• [Exercise]: Each line of the records below that includes "string" adds one to the count; state the final count by itself.

• [Provided entries]:
---------------
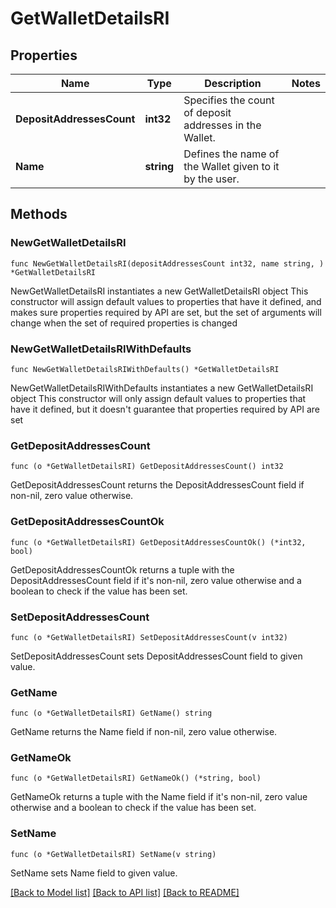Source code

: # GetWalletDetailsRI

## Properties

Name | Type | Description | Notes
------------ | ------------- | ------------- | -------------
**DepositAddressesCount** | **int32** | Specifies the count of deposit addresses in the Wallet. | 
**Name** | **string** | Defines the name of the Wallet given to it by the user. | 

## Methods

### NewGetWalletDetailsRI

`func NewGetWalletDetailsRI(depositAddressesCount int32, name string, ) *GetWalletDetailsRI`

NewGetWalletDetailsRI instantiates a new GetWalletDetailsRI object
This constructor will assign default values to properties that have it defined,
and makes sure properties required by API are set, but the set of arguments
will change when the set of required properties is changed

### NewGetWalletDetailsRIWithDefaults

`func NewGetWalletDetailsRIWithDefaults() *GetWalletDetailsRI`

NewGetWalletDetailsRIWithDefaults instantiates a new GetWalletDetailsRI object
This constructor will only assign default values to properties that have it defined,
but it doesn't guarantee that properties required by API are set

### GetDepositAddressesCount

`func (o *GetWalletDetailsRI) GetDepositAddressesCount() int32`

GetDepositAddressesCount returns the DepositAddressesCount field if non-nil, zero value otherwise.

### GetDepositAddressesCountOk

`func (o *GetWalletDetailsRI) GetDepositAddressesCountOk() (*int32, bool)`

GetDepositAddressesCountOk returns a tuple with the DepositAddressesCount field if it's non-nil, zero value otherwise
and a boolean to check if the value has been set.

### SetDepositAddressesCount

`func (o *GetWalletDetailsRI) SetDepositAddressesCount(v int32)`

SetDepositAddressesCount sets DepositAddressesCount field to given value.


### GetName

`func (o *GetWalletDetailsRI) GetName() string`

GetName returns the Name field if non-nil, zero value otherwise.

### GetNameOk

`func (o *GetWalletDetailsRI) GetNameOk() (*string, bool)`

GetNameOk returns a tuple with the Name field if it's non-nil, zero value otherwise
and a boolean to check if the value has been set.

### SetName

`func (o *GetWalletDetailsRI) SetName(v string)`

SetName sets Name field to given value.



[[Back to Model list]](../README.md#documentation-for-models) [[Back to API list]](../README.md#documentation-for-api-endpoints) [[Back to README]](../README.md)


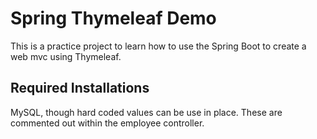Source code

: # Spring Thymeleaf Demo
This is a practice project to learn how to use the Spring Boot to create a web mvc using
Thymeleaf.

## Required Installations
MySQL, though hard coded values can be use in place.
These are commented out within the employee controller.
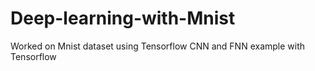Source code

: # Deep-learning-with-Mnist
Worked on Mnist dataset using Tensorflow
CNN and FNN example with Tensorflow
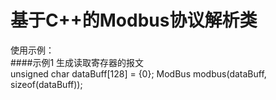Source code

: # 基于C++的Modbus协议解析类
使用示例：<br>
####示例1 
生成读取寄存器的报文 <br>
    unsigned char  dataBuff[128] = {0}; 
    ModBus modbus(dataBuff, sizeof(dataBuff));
---------------
• [Written response]: 5